# HOW TO COMPLETE THIS TASK
Every entry should be copied exactly, with nothing added or dropped.

# INPUT
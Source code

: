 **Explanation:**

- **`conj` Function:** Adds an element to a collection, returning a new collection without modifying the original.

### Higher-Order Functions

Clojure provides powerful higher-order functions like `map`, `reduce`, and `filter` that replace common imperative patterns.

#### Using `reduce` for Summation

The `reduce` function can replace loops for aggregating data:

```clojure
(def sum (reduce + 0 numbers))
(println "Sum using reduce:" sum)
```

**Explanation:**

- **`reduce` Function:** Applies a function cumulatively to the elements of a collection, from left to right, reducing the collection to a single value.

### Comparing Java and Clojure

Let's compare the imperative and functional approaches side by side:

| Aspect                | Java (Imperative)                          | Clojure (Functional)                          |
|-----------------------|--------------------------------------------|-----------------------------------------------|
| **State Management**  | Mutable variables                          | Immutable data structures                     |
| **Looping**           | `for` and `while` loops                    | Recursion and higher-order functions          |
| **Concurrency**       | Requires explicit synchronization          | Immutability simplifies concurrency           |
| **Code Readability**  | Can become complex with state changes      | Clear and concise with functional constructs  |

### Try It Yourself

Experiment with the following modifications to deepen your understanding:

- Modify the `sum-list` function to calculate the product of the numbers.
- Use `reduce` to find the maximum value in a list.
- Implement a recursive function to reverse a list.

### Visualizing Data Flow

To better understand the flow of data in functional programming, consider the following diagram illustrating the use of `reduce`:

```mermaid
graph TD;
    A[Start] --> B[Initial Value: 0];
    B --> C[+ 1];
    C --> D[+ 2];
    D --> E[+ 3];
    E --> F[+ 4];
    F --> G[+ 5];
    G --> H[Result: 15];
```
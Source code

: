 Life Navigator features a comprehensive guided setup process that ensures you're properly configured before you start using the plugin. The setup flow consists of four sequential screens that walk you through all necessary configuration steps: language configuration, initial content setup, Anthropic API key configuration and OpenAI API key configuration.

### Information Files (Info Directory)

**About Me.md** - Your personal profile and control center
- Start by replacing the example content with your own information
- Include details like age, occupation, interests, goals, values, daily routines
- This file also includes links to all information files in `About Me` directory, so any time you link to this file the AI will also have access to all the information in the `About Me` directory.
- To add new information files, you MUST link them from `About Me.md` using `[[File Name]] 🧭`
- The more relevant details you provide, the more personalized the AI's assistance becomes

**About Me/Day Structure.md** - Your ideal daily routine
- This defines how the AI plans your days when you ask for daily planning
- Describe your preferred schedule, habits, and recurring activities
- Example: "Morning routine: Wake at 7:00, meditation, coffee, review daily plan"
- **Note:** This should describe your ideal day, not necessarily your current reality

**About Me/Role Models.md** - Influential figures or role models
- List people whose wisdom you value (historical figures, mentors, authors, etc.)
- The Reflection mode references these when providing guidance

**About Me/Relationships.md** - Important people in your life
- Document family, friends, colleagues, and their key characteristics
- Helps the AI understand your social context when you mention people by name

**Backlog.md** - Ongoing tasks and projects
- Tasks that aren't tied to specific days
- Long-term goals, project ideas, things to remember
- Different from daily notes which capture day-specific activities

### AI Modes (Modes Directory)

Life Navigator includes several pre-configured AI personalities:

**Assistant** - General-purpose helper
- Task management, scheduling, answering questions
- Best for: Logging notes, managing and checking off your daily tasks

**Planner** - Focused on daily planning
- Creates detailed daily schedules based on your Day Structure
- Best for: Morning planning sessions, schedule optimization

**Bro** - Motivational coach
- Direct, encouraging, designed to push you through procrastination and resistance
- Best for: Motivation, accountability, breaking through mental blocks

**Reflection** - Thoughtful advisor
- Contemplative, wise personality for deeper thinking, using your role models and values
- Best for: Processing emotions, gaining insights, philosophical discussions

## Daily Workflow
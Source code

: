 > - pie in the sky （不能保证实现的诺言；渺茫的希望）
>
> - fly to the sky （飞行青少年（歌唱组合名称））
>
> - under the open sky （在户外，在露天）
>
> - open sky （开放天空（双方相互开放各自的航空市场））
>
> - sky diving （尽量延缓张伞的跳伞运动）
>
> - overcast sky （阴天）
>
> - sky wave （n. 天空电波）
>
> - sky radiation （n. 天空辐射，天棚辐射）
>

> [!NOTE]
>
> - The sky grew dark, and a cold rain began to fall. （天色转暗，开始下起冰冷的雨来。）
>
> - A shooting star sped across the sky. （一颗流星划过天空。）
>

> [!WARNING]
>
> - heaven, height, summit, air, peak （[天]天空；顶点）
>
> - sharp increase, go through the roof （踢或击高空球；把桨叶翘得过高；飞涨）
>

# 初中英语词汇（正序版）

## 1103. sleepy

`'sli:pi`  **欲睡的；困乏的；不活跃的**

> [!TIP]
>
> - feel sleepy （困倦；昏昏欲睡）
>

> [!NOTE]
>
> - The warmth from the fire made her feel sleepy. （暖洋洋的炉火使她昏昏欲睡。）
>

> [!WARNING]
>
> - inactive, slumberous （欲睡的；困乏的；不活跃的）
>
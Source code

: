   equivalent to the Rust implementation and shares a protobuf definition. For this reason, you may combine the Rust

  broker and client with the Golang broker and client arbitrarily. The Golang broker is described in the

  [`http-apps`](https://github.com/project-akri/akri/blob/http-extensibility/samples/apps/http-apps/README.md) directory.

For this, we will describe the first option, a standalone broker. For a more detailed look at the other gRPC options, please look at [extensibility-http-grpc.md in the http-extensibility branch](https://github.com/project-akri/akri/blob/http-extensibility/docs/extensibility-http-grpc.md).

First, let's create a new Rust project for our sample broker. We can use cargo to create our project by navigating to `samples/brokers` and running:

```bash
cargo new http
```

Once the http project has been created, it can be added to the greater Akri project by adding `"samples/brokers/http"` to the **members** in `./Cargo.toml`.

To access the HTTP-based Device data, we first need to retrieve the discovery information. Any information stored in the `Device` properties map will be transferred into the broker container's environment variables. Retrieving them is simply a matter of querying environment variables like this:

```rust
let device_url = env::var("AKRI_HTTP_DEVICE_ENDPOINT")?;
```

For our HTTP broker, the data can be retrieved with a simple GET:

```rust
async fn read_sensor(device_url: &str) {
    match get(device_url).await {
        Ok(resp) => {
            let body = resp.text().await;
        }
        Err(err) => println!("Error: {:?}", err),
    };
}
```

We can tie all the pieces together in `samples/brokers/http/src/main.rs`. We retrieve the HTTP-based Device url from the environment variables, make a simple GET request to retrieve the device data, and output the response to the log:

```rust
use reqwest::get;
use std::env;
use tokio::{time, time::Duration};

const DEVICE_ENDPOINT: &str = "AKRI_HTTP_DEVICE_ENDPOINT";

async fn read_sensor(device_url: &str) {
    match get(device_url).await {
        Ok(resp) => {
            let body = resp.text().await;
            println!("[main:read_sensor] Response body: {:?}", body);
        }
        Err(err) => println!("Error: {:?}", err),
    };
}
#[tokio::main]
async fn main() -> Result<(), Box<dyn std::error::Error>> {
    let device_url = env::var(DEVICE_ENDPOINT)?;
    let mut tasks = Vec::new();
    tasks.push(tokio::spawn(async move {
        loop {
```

# YOUR SOLUTION
Source code

: **Explanation:**

- **`conj` Function:** Adds an element to a collection, returning a new collection without modifying the original.

### Higher-Order Functions

Clojure provides powerful higher-order functions like `map`, `reduce`, and `filter` that replace common imperative patterns.

#### Using `reduce` for Summation

The `reduce` function can replace loops for aggregating data:

```clojure
(def sum (reduce + 0 numbers))
(println "Sum using reduce:" sum)
```

**Explanation:**

- **`reduce` Function:** Applies a function cumulatively to the elements of a collection, from left to right, reducing the collection to a single value.

### Comparing Java and Clojure

Let's compare the imperative and functional approaches side by side:

| Aspect                | Java (Imperative)                          | Clojure (Functional)                          |
|-----------------------|--------------------------------------------|-----------------------------------------------|
| **State Management**  | Mutable variables                          | Immutable data structures                     |
| **Looping**           | `for` and `while` loops                    | Recursion and higher-order functions          |
| **Concurrency**       | Requires explicit synchronization          | Immutability simplifies concurrency           |
| **Code Readability**  | Can become complex with state changes      | Clear and concise with functional constructs  |

### Try It Yourself

Experiment with the following modifications to deepen your understanding:

- Modify the `sum-list` function to calculate the product of the numbers.
- Use `reduce` to find the maximum value in a list.
- Implement a recursive function to reverse a list.

### Visualizing Data Flow

To better understand the flow of data in functional programming, consider the following diagram illustrating the use of `reduce`:

```mermaid
graph TD;
    A[Start] --> B[Initial Value: 0];
    B --> C[+ 1];
    C --> D[+ 2];
    D --> E[+ 3];
    E --> F[+ 4];
    F --> G[+ 5];
    G --> H[Result: 15];
```
Source code

: Life Navigator features a comprehensive guided setup process that ensures you're properly configured before you start using the plugin. The setup flow consists of four sequential screens that walk you through all necessary configuration steps: language configuration, initial content setup, Anthropic API key configuration and OpenAI API key configuration.

### Information Files (Info Directory)

**About Me.md** - Your personal profile and control center
- Start by replacing the example content with your own information
- Include details like age, occupation, interests, goals, values, daily routines
- This file also includes links to all information files in `About Me` directory, so any time you link to this file the AI will also have access to all the information in the `About Me` directory.
- To add new information files, you MUST link them from `About Me.md` using `[[File Name]] 🧭`
- The more relevant details you provide, the more personalized the AI's assistance becomes

**About Me/Day Structure.md** - Your ideal daily routine
- This defines how the AI plans your days when you ask for daily planning
- Describe your preferred schedule, habits, and recurring activities
- Example: "Morning routine: Wake at 7:00, meditation, coffee, review daily plan"
- **Note:** This should describe your ideal day, not necessarily your current reality

**About Me/Role Models.md** - Influential figures or role models
- List people whose wisdom you value (historical figures, mentors, authors, etc.)
- The Reflection mode references these when providing guidance

**About Me/Relationships.md** - Important people in your life
- Document family, friends, colleagues, and their key characteristics
- Helps the AI understand your social context when you mention people by name

**Backlog.md** - Ongoing tasks and projects
- Tasks that aren't tied to specific days
- Long-term goals, project ideas, things to remember
- Different from daily notes which capture day-specific activities

### AI Modes (Modes Directory)

Life Navigator includes several pre-configured AI personalities:

**Assistant** - General-purpose helper
- Task management, scheduling, answering questions
- Best for: Logging notes, managing and checking off your daily tasks

**Planner** - Focused on daily planning
- Creates detailed daily schedules based on your Day Structure
- Best for: Morning planning sessions, schedule optimization

**Bro** - Motivational coach
- Direct, encouraging, designed to push you through procrastination and resistance
- Best for: Motivation, accountability, breaking through mental blocks

**Reflection** - Thoughtful advisor
- Contemplative, wise personality for deeper thinking, using your role models and values
- Best for: Processing emotions, gaining insights, philosophical discussions

## Daily Workflow
Source code

: > - pie in the sky （不能保证实现的诺言；渺茫的希望）
>
> - fly to the sky （飞行青少年（歌唱组合名称））
>
> - under the open sky （在户外，在露天）
>
> - open sky （开放天空（双方相互开放各自的航空市场））
>
> - sky diving （尽量延缓张伞的跳伞运动）
>
> - overcast sky （阴天）
>
> - sky wave （n. 天空电波）
>
> - sky radiation （n. 天空辐射，天棚辐射）
>

> [!NOTE]
>
> - The sky grew dark, and a cold rain began to fall. （天色转暗，开始下起冰冷的雨来。）
>
> - A shooting star sped across the sky. （一颗流星划过天空。）
>

> [!WARNING]
>
> - heaven, height, summit, air, peak （[天]天空；顶点）
>
> - sharp increase, go through the roof （踢或击高空球；把桨叶翘得过高；飞涨）
>

# 初中英语词汇（正序版）

## 1103. sleepy

`'sli:pi`  **欲睡的；困乏的；不活跃的**

> [!TIP]
>
> - feel sleepy （困倦；昏昏欲睡）
>

> [!NOTE]
>
> - The warmth from the fire made her feel sleepy. （暖洋洋的炉火使她昏昏欲睡。）
>

> [!WARNING]
>
> - inactive, slumberous （欲睡的；困乏的；不活跃的）
>
Source code

:   equivalent to the Rust implementation and shares a protobuf definition. For this reason, you may combine the Rust

  broker and client with the Golang broker and client arbitrarily. The Golang broker is described in the

  [`http-apps`](https://github.com/project-akri/akri/blob/http-extensibility/samples/apps/http-apps/README.md) directory.

For this, we will describe the first option, a standalone broker. For a more detailed look at the other gRPC options, please look at [extensibility-http-grpc.md in the http-extensibility branch](https://github.com/project-akri/akri/blob/http-extensibility/docs/extensibility-http-grpc.md).

First, let's create a new Rust project for our sample broker. We can use cargo to create our project by navigating to `samples/brokers` and running:

```bash
cargo new http
```

Once the http project has been created, it can be added to the greater Akri project by adding `"samples/brokers/http"` to the **members** in `./Cargo.toml`.

To access the HTTP-based Device data, we first need to retrieve the discovery information. Any information stored in the `Device` properties map will be transferred into the broker container's environment variables. Retrieving them is simply a matter of querying environment variables like this:

```rust
let device_url = env::var("AKRI_HTTP_DEVICE_ENDPOINT")?;
```

For our HTTP broker, the data can be retrieved with a simple GET:

```rust
async fn read_sensor(device_url: &str) {
    match get(device_url).await {
        Ok(resp) => {
            let body = resp.text().await;
        }
        Err(err) => println!("Error: {:?}", err),
    };
}
```

We can tie all the pieces together in `samples/brokers/http/src/main.rs`. We retrieve the HTTP-based Device url from the environment variables, make a simple GET request to retrieve the device data, and output the response to the log:

```rust
use reqwest::get;
use std::env;
use tokio::{time, time::Duration};

const DEVICE_ENDPOINT: &str = "AKRI_HTTP_DEVICE_ENDPOINT";

async fn read_sensor(device_url: &str) {
    match get(device_url).await {
        Ok(resp) => {
            let body = resp.text().await;
            println!("[main:read_sensor] Response body: {:?}", body);
        }
        Err(err) => println!("Error: {:?}", err),
    };
}
#[tokio::main]
async fn main() -> Result<(), Box<dyn std::error::Error>> {
    let device_url = env::var(DEVICE_ENDPOINT)?;
    let mut tasks = Vec::new();
    tasks.push(tokio::spawn(async move {
        loop {
```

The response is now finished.